New Zealand Dollar continues to trade well, in trade weighted terms at a six month high. Reserve Bank of New Zealand may have cut rates early in December but hinted that the easing cycle may be closed, and turned to what is NZD negative into positive.

Recent statement from RBNZ came with more threatening to NZD saying "The rise in the exchange rate is unhelpful and further depreciation would be appropriate in order to support sustainable growth", but the bank said in the same statement that it expects to acheive its policy targets at current interest rate. 

Hence there is no more credible rate cut threatening which would drive the currency lower. The wording has also been softened relative to the Oct statement. So with verbal intervention softening and the RBNZ seemingly on hold, what will drive NZD from here? 

The bank has said it "will reduce rates if circumstances warrant" and also highlighted the uncertainties. One risk is El Nino.
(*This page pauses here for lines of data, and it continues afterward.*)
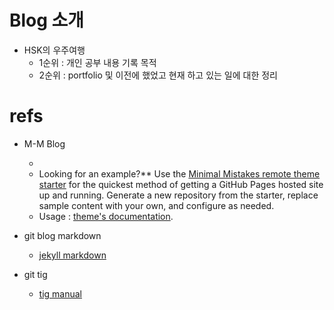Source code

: # Blog 소개

* HSK의 우주여행
  + 1순위 : 개인 공부 내용 기록 목적
  + 2순위 : portfolio 및 이전에 했었고 현재 하고 있는 일에 대한 정리

# refs

* M-M Blog
  + [1]: https://mmistakes.github.io/minimal-mistakes/
  + Looking for an example?** Use the [Minimal Mistakes remote theme starter](https://github.com/mmistakes/mm-github-pages-starter/generate) for the quickest method of getting a GitHub Pages hosted site up and running. Generate a new repository from the starter, replace sample content with your own, and configure as needed.
  + Usage : [theme's documentation](https://mmistakes.github.io/minimal-mistakes/docs/quick-start-guide/).

* git blog markdown
  + [jekyll markdown](https://www.markdownguide.org/tools/jekyll/)

* git tig
  + [tig manual](https://ujuc.github.io/2016/02/10/tig-manual/)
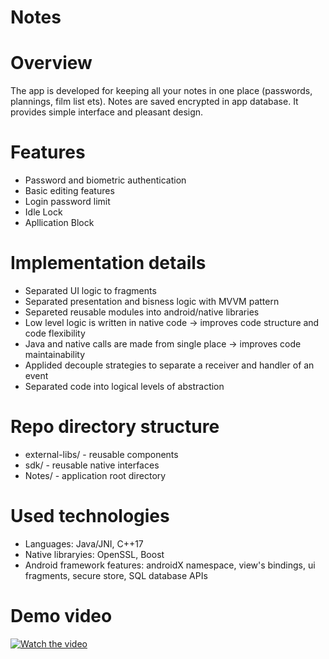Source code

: # Notes

# Overview

The app is developed for keeping all your notes in one place (passwords, plannings, film list ets). Notes are saved encrypted in app database.
It provides simple interface and pleasant design.

# Features

- Password and biometric authentication
- Basic editing features
- Login password limit
- Idle Lock
- Apllication Block

# Implementation details

- Separated UI logic to fragments
- Separated presentation and bisness logic with MVVM pattern
- Separeted reusable modules into android/native libraries
- Low level logic is written in native code -> improves code structure and code flexibility
- Java and native calls are made from single place -> improves code maintainability
- Applided decouple strategies to separate a receiver and handler of an event
- Separated code into logical levels of abstraction

# Repo directory structure

- external-libs/ - reusable components
- sdk/ - reusable native interfaces
- Notes/ - application root directory

# Used technologies

- Languages: Java/JNI, C++17
- Native libraryies: OpenSSL, Boost
- Android framework features: androidX namespace, view's bindings, ui fragments, secure store, SQL database APIs   

# Demo video

[![Watch the video](https://img.youtube.com/vi/C2zxFzp1pFk/0.jpg)](https://www.youtube.com/watch?v=C2zxFzp1pFk&feature=youtu.be)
RBNZ is not assuming a drought in its current projection and as a staff paper notes "the actual impact depend heavily on where drought occurs". 

"Its reluctance to cut means it may need to see inflation actually undershoot before considering cuts, but as exchange rate/oil effects wash out, our NZ rates team think headline inflation will remain in the bottom half of the RBNZ's 1-3% target zone", says RBC Capital Markets in a research note.